Observe your dog and, as soon as he attempts to chase his tail, ring a bell or clap your hands to stop him in his tracks. Ignore your pet companion and walk away. If he follows you, calmly tell him to sit or lie down, and when he does, reward him with a hug or treat. If he continues his tail-chasing now that he's got your attention, make the noise again, ignore him and walk away. Reward him when he stops and follows you. Be firm and keep repeating this sequence each time the tail-chasing starts. Your dog will associate chasing his tail with being ignored and not chasing his tail with getting attention -- most likely he'll stop the undesired behavior.
Increase your dog's daily exercise, because this can help keep him calm and relaxed so he doesn't feel the urge to chase his tail. Take him on walks and allow him to run or swim for at least half an hour each day. Play games like tug-of-war or fetch with him.
Keep your dog busy with chew toys or food-filled toys that require him to lick and chew. Licking and chewing have a calming effect on your pet companion.

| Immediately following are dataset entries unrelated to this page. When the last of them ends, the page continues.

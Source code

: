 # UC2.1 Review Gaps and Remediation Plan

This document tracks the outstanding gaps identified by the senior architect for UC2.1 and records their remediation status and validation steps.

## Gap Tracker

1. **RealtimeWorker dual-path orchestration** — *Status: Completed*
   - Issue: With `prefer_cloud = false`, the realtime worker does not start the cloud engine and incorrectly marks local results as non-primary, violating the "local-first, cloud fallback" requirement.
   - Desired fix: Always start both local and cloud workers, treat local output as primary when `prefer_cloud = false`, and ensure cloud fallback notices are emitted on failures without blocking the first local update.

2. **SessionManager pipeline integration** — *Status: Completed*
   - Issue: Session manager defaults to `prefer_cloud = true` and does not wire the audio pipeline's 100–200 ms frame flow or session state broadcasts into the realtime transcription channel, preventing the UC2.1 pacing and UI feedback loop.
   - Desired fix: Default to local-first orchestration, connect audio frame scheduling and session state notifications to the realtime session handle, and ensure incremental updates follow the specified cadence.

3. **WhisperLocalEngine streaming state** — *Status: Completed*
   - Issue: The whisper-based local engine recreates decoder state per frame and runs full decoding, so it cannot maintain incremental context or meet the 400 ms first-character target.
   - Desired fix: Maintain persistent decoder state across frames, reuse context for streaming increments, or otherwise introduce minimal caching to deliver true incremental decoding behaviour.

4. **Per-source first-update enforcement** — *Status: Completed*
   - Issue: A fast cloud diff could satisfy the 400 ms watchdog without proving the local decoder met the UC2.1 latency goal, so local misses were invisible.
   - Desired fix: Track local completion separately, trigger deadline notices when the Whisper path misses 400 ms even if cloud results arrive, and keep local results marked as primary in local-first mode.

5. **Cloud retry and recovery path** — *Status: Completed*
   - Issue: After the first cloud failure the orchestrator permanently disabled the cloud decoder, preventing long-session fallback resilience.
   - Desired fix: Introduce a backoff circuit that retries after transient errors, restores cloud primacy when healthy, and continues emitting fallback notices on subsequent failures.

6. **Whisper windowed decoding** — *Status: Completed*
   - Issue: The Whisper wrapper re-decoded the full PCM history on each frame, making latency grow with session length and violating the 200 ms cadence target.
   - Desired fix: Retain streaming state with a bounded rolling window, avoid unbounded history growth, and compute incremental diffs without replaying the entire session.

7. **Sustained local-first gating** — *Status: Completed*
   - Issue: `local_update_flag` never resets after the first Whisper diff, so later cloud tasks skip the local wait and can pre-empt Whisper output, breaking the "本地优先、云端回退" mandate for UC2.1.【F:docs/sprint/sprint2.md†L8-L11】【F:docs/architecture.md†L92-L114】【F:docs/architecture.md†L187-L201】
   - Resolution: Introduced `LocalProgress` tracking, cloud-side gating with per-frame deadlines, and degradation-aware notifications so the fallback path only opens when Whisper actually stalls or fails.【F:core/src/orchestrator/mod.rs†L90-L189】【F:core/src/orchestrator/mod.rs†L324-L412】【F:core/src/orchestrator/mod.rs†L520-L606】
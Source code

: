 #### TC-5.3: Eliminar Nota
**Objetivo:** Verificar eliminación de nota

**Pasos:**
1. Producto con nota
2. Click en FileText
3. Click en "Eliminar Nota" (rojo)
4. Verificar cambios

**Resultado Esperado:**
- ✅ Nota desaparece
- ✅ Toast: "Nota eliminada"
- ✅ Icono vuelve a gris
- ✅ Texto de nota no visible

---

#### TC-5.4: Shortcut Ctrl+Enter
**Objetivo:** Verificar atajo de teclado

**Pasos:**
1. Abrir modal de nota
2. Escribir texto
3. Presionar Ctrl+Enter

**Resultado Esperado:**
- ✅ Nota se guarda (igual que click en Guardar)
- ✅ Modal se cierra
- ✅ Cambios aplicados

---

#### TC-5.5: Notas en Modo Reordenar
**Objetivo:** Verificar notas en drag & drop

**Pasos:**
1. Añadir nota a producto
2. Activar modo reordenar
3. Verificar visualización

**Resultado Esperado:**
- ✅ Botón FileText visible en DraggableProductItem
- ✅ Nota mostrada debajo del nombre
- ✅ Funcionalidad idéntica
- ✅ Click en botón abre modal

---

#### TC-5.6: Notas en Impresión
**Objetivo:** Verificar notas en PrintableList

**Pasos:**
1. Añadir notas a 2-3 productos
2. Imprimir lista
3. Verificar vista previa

Refrain from confining or isolating your pet companion in a small area, because this might cause anxiety and trigger the undesired tail-chasing behavior.
Consult a veterinarian if your efforts to redirect your dog's attention seem ineffective. He can rule out injuries or medical conditions that might trigger your dog's tail-chasing, and he might start your pet companion on anti-anxiety medication to help relieve your pal's stress.